Many commentators have sought to simplify the legal environment in China after the passage of the Charity Law in May 2016. But in our view that Law has made the legal environment more complex. The new Law does represent an initial breakthrough in the transformation of the regulatory system for social organising, and on a deeper level in the relations between society, government, Party, and market. However, it does not equalise the rules for all Chinese non-profit organisations (NPOs), and crucially it does not provide a basic social organisation law applicable to all types of non-profit entities. But why does this matter?

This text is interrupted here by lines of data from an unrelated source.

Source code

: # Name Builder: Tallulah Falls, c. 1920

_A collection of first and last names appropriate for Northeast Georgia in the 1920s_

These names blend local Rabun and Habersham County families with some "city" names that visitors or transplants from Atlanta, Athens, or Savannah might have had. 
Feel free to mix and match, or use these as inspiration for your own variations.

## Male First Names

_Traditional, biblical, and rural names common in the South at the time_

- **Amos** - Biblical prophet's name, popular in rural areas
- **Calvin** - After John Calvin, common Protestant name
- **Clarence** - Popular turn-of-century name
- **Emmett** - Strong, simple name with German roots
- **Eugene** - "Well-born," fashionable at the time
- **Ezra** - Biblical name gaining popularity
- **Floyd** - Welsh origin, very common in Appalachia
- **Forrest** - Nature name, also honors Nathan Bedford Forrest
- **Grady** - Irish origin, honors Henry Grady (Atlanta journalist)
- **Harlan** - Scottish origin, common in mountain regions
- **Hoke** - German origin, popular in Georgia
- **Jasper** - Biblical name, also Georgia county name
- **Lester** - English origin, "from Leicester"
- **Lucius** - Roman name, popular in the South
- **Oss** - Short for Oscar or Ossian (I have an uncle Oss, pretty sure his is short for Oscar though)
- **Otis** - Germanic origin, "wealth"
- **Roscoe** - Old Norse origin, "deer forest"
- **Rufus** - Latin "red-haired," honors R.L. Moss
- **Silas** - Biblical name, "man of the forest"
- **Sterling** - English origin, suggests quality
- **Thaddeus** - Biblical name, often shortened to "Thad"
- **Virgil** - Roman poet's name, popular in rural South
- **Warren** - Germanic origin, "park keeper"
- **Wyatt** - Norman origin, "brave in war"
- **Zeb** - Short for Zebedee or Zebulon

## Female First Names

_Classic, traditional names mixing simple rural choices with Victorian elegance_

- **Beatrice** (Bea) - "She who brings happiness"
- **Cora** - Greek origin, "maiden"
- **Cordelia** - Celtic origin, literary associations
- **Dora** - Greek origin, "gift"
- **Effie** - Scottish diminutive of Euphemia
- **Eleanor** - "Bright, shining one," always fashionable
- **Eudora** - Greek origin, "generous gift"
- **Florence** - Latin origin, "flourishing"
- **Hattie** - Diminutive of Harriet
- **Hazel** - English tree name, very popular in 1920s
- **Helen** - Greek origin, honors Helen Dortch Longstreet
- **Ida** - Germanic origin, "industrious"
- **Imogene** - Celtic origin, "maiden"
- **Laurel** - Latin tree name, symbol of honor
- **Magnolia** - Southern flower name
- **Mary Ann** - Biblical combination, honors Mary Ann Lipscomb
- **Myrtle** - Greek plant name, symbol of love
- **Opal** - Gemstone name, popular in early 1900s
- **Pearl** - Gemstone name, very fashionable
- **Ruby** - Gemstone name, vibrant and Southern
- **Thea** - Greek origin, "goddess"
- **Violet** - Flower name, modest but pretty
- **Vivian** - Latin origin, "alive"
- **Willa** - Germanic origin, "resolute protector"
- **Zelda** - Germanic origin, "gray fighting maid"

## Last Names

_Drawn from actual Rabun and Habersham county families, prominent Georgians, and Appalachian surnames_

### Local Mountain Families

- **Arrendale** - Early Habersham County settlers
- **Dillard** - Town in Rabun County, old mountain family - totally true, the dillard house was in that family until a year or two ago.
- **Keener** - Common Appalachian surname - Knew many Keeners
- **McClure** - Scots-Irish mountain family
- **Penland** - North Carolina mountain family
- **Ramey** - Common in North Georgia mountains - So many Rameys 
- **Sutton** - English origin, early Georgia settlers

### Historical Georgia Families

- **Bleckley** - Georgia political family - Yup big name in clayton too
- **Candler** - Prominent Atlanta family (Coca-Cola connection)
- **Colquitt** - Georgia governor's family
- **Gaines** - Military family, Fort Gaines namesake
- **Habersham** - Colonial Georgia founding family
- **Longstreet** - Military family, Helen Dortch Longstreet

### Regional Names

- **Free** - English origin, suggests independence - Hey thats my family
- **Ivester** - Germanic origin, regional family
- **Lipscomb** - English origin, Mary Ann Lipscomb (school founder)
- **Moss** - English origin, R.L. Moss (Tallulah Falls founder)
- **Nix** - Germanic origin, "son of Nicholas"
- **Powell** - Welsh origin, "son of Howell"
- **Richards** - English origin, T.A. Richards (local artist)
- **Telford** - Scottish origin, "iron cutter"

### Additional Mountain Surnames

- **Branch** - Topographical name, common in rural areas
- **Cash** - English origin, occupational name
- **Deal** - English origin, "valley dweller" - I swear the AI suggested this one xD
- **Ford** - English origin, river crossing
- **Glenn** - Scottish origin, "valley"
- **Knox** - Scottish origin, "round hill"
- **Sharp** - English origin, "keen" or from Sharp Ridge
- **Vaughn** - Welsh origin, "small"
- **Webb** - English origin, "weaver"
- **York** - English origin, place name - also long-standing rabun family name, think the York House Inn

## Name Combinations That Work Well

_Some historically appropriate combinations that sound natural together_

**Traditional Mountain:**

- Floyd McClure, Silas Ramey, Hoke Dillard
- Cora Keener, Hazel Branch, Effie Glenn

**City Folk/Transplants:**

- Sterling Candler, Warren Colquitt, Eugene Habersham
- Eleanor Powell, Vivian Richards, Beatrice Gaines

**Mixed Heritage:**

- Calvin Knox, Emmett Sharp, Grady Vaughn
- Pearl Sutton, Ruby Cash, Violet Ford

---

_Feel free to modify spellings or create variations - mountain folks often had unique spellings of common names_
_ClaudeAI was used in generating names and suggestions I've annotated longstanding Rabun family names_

What is a Social Organisation?

To understand the need for a basic law for social organisations, first we need to get straight what social organisations are, and what charitable organisations are not. ‘Social organisation’ (shehui zuzhi) (hereafter SO) can be understood as a kind of blanket term used in official policy for all kinds of non-governmental NPOs. It covers the three legal forms that Chinese citizens are obliged to choose from to establish such an organisation: foundations (jijinhui), social groups (shehui tuanti), and social service organisations (shehui fuwu jigou). At present, it also covers citizen-initiated non-enterprise units (widely known by their abbreviated Chinese name ‘minfei’) (minban feiqiye danwei). The latter continues to be a legal form even though the Charity Law and the newly modified General Provisions of Civil Law (GPCL), passed by the NPC on 15 March 2017, replace it with ‘social service organisations’. There are currently over three hundred and twenty thousand minfei already with legal status that have been placed in limbo since the passing of the Charity Law. This is partly because the relevant administrative regulations are currently being revised—the latest draft of the new minfei regulations was released publically in May-June 2016 to solicit comments, but revisions have been ongoing for years and there is uncertainty as to when and what revisions will be made.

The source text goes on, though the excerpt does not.